When describing the Vicar of All Saints’ in 1856 and the contempt with which he treated a campaign against All Saints’ School, he says ‘the old school house survived until one of the Watson’s more philistine successors found an excuse to destroy it.’ It would have been interesting if he could have expanded on this. As far as is known a remaining part of the school, part of which was the headmaster’s house, was still in use in the 1960’s as two classrooms. It was in fact in one of these that Alan Warwick gave the first Norwood Society lecture on ‘The history of Upper Norwood’. They were demolished in the 1970’s by Croydon Council after the Norwood Society had fought a long battle for their repair and retention, even to the extent of offering to pay for the necessary remedial work and presenting this offer at a meeting of Croydon’s Education Committee – but to no avail.
When discussing Norwood New Town Coulter disagrees with the view that New Town was built to house the workers building Crystal Palace. His evidence is that roads had been laid out some 4 years before the Palace came to Norwood. Many of the stories about New Town are without doubt colourful and exaggerated, but it remains more than likely the most of the houses were occupied by the Palace workers.
Coulter does include some personal views, not all of them complimentary, about the Norwood Society. Certainly many of the mansions in the area were lost to developers, but the Society put up a fight to retain the best of them, and took a leading role in setting up Conservation Areas to give additional protection – St Valery in Beulah Hill is one mansion that survived through the successful efforts of the Society against strong pressure from developers.
‘Norwood Past’ by John Coulter is a stunning display both of new research and fascinating photographs never reproduced before. The existence of over half of them would not be known to most people. The cover, for example, is a hitherto unknown engraving of the Crystal Palace at Sydenham in 1854, showing the White Hart on one side and the Royal Crystal Palace Hotel at the other. But one should add that he has not taken the easy way out and devoted half his book to the already well-covered Palace: his book is almost exclusively about the three Norwood suburbs.

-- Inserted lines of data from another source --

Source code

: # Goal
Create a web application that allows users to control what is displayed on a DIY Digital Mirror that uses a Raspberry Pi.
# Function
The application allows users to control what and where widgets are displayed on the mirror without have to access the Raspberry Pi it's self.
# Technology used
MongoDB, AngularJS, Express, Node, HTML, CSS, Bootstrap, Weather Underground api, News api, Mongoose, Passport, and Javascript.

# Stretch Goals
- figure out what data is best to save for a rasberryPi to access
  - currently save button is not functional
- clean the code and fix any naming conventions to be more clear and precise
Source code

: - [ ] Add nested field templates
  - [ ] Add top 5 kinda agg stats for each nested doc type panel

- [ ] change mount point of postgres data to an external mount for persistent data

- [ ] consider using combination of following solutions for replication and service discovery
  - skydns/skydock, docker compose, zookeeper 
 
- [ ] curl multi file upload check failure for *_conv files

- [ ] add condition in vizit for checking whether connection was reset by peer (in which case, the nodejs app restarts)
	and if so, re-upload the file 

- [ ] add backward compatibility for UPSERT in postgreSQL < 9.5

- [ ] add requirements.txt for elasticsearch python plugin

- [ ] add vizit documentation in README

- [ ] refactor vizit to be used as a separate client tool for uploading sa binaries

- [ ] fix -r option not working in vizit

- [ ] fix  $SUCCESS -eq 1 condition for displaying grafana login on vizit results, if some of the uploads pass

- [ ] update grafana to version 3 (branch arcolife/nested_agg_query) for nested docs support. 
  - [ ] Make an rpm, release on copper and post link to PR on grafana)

Early Norwood is researched just as extensively as later periods, and he advances a new and convincing theory about the location of Lord Thurlow’s house somewhere near Knights Hill. Fascinating details follow about the public and private lives of other eminent people who lived in Norwood. A whole chaper about Mary Nesbit, whose 18th century Norwood House still survives off Central Hill, adds much to the often-quoted chapter about her in Alan Warwick’s ‘The Phoenix Suburb’.
The book jacket curiously tells us nothing about the author, which is a missed opportunity. Though he may be known to some as a senior librarian at Lewisham Local History Library, he has also been a long-standing Norwood resident. In the book, he is tactful in demolishing some of the misstatements or incorrect views of previous historians, but less so in some rather critical and perhaps undeserved comments about the Norwood Society. Coulter’s writing style is particularly attractive, with vivid metaphors and many a skilful turn of phrase. While his grasp of 18th and 19th century English literature is equally imposing, one wonders whether a local history book is the right place to mention casually people like Junius or La Rochfoucauld as people with whom we would all be familiar – many will not be. But that is a minor blemish on an otherwise very attractive and interesting book.